The plaintiffs argue that this description is insufficient to determine whether the attorney-client privilege applies. (Pl. Memo. at 9). That argument is without merit. See Davis v. City of New York, No. 10 Civ. 699, 2012 WL 612794, at *11 (S.D.N.Y. Feb. 27, 2012) (party met burden to establish attorney-client privilege where it "identified the author and recipient" of the document and "provided a description of the document which either include[d] a legal term of art . . . or some other language suggesting the document relate[d] to legal advice").
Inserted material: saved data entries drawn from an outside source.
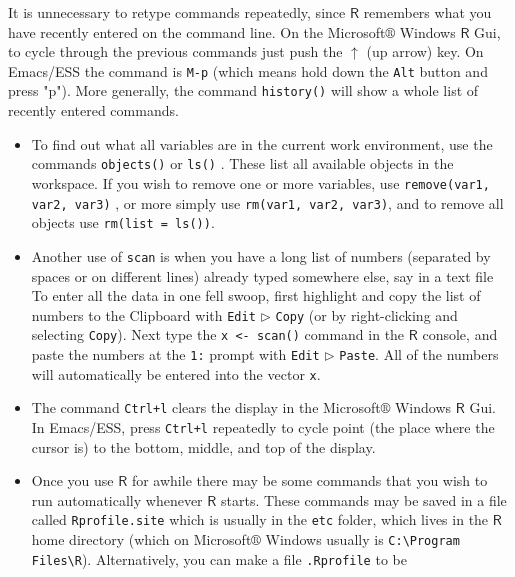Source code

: It is unnecessary to retype commands repeatedly, since \(\mathsf{R}\)
remembers what you have recently entered on the command line. On the
Microsoft\(\circledR\) Windows \(\mathsf{R}\) Gui, to cycle through
the previous commands just push the \(\uparrow\) (up arrow) key. On
Emacs/ESS the command is \texttt{M-p} (which means hold down the \texttt{Alt} button
and press "p"). More generally, the command \texttt{history()}
 will show a whole list of recently
entered commands.
\begin{itemize}
\item To find out what all variables are in the current work environment,
use the commands \texttt{objects()}  or
\texttt{ls()} . These list all available objects in
the workspace. If you wish to remove one or more variables, use
\texttt{remove(var1, var2, var3)} , or more
simply use \texttt{rm(var1, var2, var3)}, and to remove all objects use
\texttt{rm(list = ls())}.
\item Another use of \texttt{scan} is when you have a long list of numbers
(separated by spaces or on different lines) already typed somewhere
else, say in a text file To enter all the data in one fell swoop,
first highlight and copy the list of numbers to the Clipboard with
\texttt{Edit} \(\triangleright\) \texttt{Copy} (or by right-clicking and selecting
\texttt{Copy}). Next type the \texttt{x <- scan()} command in the \(\mathsf{R}\)
console, and paste the numbers at the \texttt{1:} prompt with \texttt{Edit}
\(\triangleright\) \texttt{Paste}. All of the numbers will automatically be
entered into the vector \texttt{x}.
\item The command \texttt{Ctrl+l} clears the display in the
Microsoft\(\circledR\) Windows \(\mathsf{R}\) Gui. In Emacs/ESS,
press \texttt{Ctrl+l} repeatedly to cycle point (the place where the cursor
is) to the bottom, middle, and top of the display.
\item Once you use \(\mathsf{R}\) for awhile there may be some commands
that you wish to run automatically whenever \(\mathsf{R}\)
starts. These commands may be saved in a file called \texttt{Rprofile.site}
 which is
usually in the \texttt{etc} folder, which lives in the \(\mathsf{R}\) home
directory (which on Microsoft\(\circledR\) Windows usually is
\texttt{C:\textbackslash{}Program Files\textbackslash{}R}). Alternatively, you can make a file
\texttt{.Rprofile}  to be

\end{itemize}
The plaintiffs argue that the attorney-client privilege cannot apply to these documents because they are communications between two attorneys. (Pl. Memo. at 8-9). However, "[i]n the governmental context, the 'client' may be the agency and the attorney may be an agency lawyer." Adamowicz v. Internal Revenue Service, 672 F. Supp. 2d 454, 470 (S.D.N.Y. 2009) (quoting Tax Analysts v. Internal Revenue Service, 117 F.3d 607, 618 (D.C. Cir. 1997)); accord Maki v. United States, No. 07 CV 443, 2008 WL 1756330, at *4 (W.D. Va. April 16, 2008). Indeed, "it is not uncommon for [government] attorneys to participate in the provision of legal advice in dual capacities -- both giving legal advice to agency employees and requesting legal advice from in-house or outside counsel." Davis, 2012 WL 612794, at *11 n.15. Accordingly, a communication between two government attorneys may be protected by the attorney-client privilege where one attorney "play[s] the role as the requester of legal advice on behalf of the [agency]." Id.
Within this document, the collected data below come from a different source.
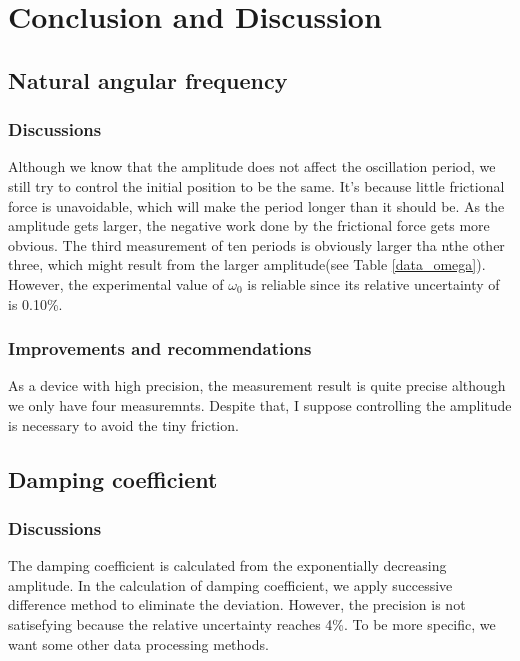 \section{Conclusion and Discussion}
\subsection{Natural angular frequency}
\subsubsection{Discussions}
    Although we know that the amplitude does not affect the oscillation period, we still try to control the initial position to be the same. It's because little frictional force is unavoidable, which will make the period longer than it should be. As the amplitude gets larger, the negative work done by the frictional force gets more obvious. The third measurement of ten periods is obviously larger tha nthe other three, which might result from the larger amplitude(see Table \ref{data_omega}). However, the experimental value of $\omega_0$ is reliable since its relative uncertainty of is 0.10\%.

\subsubsection{Improvements and recommendations}
    As a device with high precision, the measurement result is quite precise although we only have four measuremnts. Despite that, I suppose controlling the amplitude is necessary to avoid the tiny friction.

\subsection{Damping coefficient}
\subsubsection{Discussions}
    The damping coefficient is calculated from the exponentially decreasing amplitude. In the calculation of damping coefficient, we apply successive difference method to eliminate the deviation. However, the precision is not satisefying because the relative uncertainty reaches 4\%. To be more specific, we want some other data processing methods.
The Leasecap Enforcement Memoranda fit into that paradigm. As an Assistant Commissioner of Prosecution, Ms. Cohen had authority to decide whether the TLC would prosecute taxi management companies, sometimes on her own and sometimes in consultation with other TLC officials. (Def. Opp. Memo. at 12-13). In the memoranda, Mr. Ross is giving her legal advice about how to proceed against taxi management companies based on the findings of his investigations. (Def. Opp. Memo. at 12-13). Thus, Ms. Cohen was effectively the "requester of legal advice" on behalf of the TLC -- advice that she used to decide what enforcement actions the agency (the client) would take. Additionally, the defendants assert that the memoranda were intended to be kept confidential and have in fact been kept confidential within the agency (Def. Opp. Memo. at 12-13), which the plaintiffs do not dispute. The defendants have therefore met their burden to establish that the Leasecap Enforcement Memoranda are protected by the attorney-client privilege.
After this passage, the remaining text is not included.